ASSIGNED TASK:
From the data, return each line holding the word "with".

══ DATA FOR THIS EXERCISE

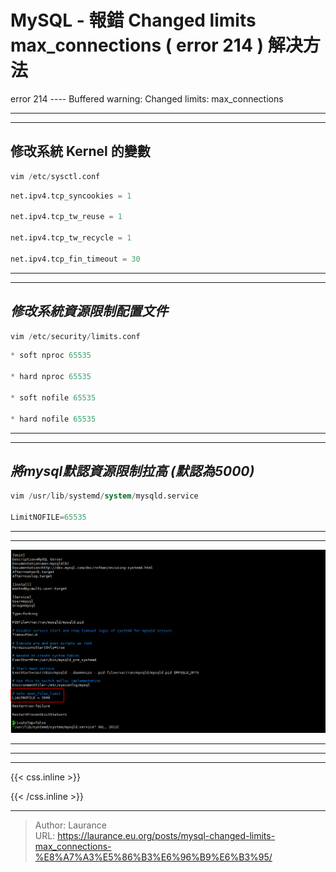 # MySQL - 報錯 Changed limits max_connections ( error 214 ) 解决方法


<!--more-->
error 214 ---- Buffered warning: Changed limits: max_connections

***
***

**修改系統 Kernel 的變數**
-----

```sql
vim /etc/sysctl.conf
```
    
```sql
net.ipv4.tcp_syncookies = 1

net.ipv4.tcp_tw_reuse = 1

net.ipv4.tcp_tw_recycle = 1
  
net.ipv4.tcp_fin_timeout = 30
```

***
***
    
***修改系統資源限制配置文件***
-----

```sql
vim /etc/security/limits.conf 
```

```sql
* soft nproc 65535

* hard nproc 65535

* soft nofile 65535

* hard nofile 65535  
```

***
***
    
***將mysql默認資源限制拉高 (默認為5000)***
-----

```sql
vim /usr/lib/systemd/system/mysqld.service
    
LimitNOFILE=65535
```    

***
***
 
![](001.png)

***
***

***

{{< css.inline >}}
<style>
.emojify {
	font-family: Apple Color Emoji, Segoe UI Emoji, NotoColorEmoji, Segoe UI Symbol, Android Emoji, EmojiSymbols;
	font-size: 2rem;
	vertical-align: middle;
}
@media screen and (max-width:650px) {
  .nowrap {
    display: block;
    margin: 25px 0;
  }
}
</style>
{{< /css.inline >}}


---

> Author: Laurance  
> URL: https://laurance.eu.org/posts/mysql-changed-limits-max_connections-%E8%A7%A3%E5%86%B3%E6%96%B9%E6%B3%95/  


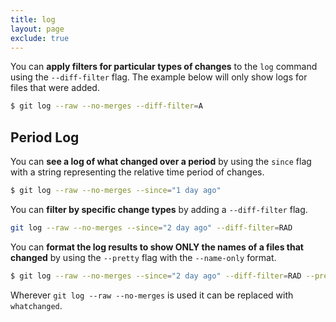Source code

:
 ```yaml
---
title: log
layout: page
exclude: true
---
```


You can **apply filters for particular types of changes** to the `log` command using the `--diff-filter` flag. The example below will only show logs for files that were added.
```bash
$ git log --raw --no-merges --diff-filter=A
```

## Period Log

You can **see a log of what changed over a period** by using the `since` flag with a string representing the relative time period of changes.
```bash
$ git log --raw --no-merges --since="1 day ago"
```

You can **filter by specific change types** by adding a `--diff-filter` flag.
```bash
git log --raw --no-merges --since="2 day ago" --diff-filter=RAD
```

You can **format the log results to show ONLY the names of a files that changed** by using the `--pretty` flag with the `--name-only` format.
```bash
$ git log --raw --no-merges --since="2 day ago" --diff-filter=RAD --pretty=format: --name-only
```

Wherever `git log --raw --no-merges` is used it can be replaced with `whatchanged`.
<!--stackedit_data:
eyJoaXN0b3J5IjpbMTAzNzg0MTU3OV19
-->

════

SOLUTION:
You can **see a log of what changed over a period** by using the `since` flag with a string representing the relative time period of changes.
You can **format the log results to show ONLY the names of a files that changed** by using the `--pretty` flag with the `--name-only` format.
Wherever `git log --raw --no-merges` is used it can be replaced with `whatchanged`.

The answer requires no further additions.